The optimisation of hyperparameters defines a key point in the creation of deep learning models. The exact choice of hyperparameters is usually model and problem dependent, making hyperparameter optimisation necessary for most use cases.
Hyperparameters are all adjustable model and training variables that are not adjusted by a gradient-based method. In deep learning research, there is a great deal of work on optimisation. This tutorial focuses on grid search and model-based sequential optimisation.
Loading Data
In a first step we load the already measured data and convert them into pandas.DataFrames
. Our example Data consists of three individually Measured datasets. To load the data properly we need information about the specific sensors. In our case we define sensors:
12 input sensors
3 output sensors
Furthermore, (if not given as time
in the mat file) we need the corrosponsing sampling rate fs
of the data.In our case:
fs=50000
Fixing the sampling rate will raise an Attention Message. We save the individual Measurments in a list of pandas.DataFrames
[1]:
import os
import pandas as pd
import numpy as np
data_path = os.path.join(os.path.abspath(""), 'data')
input_sensors = [f'input_{i}' for i in range(1, 10)]
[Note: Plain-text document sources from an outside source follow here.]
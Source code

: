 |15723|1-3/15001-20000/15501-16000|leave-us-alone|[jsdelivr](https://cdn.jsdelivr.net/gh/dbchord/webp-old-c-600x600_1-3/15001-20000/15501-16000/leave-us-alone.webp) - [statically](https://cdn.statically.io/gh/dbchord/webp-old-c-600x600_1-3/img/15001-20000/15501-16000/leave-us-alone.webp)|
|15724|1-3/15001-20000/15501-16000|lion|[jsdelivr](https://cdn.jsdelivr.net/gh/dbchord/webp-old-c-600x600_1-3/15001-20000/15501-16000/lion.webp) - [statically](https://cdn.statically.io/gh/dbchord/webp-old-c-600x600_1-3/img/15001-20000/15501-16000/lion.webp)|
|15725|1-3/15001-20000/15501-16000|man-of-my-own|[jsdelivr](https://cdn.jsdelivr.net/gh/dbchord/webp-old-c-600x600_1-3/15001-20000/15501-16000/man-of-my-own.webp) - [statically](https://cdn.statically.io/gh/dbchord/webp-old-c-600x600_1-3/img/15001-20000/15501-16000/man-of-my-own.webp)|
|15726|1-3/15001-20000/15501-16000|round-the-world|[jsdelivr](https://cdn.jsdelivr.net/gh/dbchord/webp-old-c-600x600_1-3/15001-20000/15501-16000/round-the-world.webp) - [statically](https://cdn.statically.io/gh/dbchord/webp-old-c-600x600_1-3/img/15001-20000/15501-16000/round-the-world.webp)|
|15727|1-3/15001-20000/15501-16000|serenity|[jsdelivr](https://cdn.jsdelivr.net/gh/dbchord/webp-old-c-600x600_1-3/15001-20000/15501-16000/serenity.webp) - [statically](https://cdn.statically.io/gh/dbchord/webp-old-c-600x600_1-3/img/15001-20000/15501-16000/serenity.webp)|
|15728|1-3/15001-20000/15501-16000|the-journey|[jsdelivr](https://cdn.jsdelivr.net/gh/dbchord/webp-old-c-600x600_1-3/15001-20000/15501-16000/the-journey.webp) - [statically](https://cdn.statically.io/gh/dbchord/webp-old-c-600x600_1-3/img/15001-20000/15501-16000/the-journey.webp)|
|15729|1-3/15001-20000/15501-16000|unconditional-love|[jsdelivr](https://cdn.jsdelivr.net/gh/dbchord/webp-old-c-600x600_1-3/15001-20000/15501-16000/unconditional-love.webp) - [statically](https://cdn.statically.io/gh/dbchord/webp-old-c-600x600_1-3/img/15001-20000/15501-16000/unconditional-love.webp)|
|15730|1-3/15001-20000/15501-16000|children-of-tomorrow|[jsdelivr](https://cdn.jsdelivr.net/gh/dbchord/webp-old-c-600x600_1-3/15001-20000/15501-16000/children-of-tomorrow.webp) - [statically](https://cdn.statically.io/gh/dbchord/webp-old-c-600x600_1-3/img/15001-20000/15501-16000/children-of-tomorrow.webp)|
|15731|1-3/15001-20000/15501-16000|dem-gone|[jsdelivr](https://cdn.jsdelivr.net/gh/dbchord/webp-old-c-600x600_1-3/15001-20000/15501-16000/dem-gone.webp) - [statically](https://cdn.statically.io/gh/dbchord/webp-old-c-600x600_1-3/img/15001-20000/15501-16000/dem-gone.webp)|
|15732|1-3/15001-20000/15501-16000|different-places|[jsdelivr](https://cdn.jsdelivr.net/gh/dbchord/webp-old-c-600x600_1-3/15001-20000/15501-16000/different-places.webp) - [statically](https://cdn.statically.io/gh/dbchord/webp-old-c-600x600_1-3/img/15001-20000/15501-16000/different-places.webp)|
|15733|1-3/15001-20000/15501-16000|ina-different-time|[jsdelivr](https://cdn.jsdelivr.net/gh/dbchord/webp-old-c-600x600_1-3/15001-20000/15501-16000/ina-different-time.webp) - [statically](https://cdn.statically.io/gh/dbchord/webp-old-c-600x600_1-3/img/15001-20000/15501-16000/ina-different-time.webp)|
output_sensors = [f'output_{i}' for i in range(1, 4)]
file_names = [f for f in os.listdir(data_path) if
os.path.isfile(os.path.join(data_path, f))]
df_list = [pd.read_parquet(os.path.join(data_path, n)) for n in file_names]
fs = 1/np.mean(df_list[0].index.diff().dropna())
Plot the Data
Before we start with the actual preprocessing we want to plot the given data to get a feeling for the properties. These are high-frequency acceleration data recorded on a shaker. For convinience we just plot the first entry of our list of DataFrames .
[2]:
df_list[0].plot(subplots=True, sharex=True, figsize=(12,12))
[2]:
array([<Axes: xlabel='time'>, <Axes: xlabel='time'>,
<Axes: xlabel='time'>, <Axes: xlabel='time'>,
<Axes: xlabel='time'>, <Axes: xlabel='time'>,
<Axes: xlabel='time'>, <Axes: xlabel='time'>,
<Axes: xlabel='time'>, <Axes: xlabel='time'>,
<Axes: xlabel='time'>, <Axes: xlabel='time'>], dtype=object)

Data Preprocessing
When looking at the data, the high range in which the accelerations move is striking. For many machine learning models, preprocessing is therefore necessary. Our toolbox uses the class Meas_handling
for the entire preprocessing. Meas_handling
is used to transform the data into a normally distributed range. Furthermore, the entire frequency range is not relevant for our analysis.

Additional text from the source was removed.